# The Living Thing / Notebooks : Covariance estimation

Estimating the thing that is always given to you by oracles in homework assignments. The meat of Gaussian process regression

Estimating the covariance, precision, concentration matrices of things. Turns about to be a lot more involved than estimating means in various ways and at various times. Long story.

Now, why did I want to know this again? I think it may have been something about minimalist GRF inference for the Synestizer project. Right.

Connections also to random matrix theory (Ben Arous et al). $$\mathcal{H}$$-matrix methods.

## Parametric covariance models

I don’t know anything about this, but for spatial statistics I am told I should look up Matérn covariance matrices for a parametric covariance field.

## Non-stationary covariance models

Particular reference to dynamically updating covariance estimates for a possibly-evolving system. This not quite the Kalman filter problem, since that presumes the (co)variance of our estimates, which is to say precision, gets updated, but that the (co)variance of the presumed process is stationary.
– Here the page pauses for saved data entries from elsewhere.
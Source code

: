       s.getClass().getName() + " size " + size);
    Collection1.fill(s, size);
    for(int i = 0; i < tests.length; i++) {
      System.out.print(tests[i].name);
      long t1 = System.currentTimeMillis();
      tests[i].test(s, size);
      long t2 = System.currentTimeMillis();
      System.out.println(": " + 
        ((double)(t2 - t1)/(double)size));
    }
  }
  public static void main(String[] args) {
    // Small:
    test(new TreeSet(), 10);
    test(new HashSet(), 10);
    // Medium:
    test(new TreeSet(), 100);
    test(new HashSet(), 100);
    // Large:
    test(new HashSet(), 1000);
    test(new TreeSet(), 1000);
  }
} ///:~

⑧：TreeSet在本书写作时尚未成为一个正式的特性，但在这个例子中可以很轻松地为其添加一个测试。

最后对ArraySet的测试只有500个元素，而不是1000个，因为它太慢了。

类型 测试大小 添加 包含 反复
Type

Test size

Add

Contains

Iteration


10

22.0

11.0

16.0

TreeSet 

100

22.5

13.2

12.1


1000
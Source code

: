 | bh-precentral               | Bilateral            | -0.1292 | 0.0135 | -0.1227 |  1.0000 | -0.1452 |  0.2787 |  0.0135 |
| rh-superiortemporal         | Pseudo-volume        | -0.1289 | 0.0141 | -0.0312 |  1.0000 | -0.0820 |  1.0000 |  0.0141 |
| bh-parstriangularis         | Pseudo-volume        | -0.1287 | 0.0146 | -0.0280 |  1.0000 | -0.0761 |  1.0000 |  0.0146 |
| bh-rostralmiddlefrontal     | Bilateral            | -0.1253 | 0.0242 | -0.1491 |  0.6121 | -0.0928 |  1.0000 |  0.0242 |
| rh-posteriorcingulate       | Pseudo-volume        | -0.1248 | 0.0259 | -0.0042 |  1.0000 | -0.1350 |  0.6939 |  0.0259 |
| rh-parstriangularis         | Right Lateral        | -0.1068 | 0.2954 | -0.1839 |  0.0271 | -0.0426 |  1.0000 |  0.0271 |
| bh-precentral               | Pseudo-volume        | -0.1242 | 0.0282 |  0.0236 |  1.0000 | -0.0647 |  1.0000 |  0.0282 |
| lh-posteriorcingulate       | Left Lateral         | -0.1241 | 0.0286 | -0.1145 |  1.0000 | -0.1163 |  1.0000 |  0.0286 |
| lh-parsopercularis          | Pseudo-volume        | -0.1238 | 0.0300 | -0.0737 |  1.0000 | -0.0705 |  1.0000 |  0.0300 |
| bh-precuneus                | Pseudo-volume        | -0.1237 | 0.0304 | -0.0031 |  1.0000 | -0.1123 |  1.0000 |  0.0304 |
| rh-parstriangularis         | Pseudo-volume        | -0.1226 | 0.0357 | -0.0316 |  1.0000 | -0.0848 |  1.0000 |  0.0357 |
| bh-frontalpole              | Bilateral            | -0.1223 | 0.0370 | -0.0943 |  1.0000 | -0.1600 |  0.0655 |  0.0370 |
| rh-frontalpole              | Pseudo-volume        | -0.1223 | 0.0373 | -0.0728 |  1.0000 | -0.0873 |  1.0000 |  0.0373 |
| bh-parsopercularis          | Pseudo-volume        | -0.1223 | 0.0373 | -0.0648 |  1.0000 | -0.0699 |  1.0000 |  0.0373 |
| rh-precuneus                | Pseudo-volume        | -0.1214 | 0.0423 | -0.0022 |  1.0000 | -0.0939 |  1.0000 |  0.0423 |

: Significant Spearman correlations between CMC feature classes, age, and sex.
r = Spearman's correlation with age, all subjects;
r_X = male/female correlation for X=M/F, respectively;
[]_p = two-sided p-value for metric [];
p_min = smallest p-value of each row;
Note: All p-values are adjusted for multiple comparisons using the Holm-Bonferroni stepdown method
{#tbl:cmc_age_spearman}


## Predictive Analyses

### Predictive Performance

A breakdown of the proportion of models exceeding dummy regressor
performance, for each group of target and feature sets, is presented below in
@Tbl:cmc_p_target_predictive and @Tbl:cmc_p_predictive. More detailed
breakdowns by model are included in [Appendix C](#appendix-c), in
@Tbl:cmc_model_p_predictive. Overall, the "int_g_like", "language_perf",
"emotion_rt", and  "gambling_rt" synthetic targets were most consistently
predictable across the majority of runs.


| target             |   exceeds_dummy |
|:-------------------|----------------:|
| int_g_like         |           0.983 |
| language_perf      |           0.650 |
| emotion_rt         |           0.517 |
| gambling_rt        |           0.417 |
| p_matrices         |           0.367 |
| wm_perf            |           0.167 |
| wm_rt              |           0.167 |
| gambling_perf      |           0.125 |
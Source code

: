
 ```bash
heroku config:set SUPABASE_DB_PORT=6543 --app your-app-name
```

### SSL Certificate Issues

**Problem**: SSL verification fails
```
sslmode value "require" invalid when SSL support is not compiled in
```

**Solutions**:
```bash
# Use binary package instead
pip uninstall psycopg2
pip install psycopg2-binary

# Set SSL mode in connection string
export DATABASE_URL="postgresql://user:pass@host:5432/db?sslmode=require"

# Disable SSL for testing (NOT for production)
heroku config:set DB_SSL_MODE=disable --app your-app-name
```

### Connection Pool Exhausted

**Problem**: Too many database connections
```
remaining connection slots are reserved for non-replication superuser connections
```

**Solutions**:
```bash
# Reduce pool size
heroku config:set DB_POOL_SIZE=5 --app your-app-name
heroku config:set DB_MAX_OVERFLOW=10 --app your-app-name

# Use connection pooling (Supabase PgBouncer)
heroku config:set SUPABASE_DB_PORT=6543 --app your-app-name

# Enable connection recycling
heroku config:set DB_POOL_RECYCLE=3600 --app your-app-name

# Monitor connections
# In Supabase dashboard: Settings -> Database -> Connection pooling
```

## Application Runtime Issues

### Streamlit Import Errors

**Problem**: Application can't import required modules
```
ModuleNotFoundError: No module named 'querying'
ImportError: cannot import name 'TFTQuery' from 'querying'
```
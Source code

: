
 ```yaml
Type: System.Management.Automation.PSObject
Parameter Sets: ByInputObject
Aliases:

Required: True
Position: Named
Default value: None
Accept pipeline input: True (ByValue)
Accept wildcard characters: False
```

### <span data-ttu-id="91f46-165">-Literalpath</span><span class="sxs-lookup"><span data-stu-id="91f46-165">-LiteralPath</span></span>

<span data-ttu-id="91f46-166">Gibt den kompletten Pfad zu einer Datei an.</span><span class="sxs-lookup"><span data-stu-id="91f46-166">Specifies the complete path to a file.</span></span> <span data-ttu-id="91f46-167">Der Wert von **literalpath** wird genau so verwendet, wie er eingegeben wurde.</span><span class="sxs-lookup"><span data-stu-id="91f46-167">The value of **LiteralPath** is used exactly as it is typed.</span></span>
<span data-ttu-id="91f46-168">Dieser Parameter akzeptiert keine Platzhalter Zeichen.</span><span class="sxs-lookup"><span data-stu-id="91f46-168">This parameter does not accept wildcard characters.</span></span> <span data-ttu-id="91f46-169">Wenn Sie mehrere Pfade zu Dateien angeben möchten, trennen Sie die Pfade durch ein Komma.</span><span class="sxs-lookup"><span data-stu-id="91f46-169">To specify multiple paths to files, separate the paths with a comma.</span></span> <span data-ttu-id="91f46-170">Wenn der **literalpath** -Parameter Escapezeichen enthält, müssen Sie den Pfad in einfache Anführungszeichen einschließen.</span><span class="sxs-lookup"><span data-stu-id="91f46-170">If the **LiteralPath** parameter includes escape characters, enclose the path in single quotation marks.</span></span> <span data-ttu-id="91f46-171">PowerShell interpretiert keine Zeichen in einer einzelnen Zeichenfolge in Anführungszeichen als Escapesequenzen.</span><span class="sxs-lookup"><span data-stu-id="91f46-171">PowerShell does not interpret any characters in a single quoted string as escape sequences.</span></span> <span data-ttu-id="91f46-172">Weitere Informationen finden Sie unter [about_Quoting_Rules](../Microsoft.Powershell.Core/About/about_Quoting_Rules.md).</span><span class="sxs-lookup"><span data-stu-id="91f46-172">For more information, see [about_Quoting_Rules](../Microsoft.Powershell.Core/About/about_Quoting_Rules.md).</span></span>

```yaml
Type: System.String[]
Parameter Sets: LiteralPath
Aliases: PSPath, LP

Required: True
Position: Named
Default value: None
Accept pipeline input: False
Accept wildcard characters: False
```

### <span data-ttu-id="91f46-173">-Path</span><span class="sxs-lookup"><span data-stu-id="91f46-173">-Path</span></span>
I just learned, thanks to the retirement lecture of Hans-Ruedi Künsch that one solution to this problem might in fact be the Ensemble Kalman Filter.

## An inverse problem

• given a time-series autocorrelation lag, devise an algorithm to produce a sequence with this structure.

• for deterministic autocorrelation
• for probabilistic autocorrelation in expectation

Surely the ARIMA jockeys do this, yes? Granger et al? But that presumes short memory. Should I check the fractal/multifractal literature here?

## To read

• Basic inference using Inverse Wishart -by having a very basic “process model” that increases unvertainty of the covariance estimate as some convenient monotonic function of time, i should be able to get this one.

• general moment combination tricks

• John Cook’s version

• AzKS15 have a neat snark:

Our work deviates from the majority of work on compressive covariance estimation in that we do not make structural assumptions on the estimand, in this case the target covariance. A number of papers assume that the target covariance is low rank, sparse, or that the inverse covariance is sparse The broad theme of this line of work is that when the target covariance has some low-dimensional structure, far fewer total measurements (via random project) are necessary to achieve the same error as direct observation in the unstructured case. However when the target covariance does not have low-dimensional structure, these methods can fail dramatically, as we show with our lower bounds.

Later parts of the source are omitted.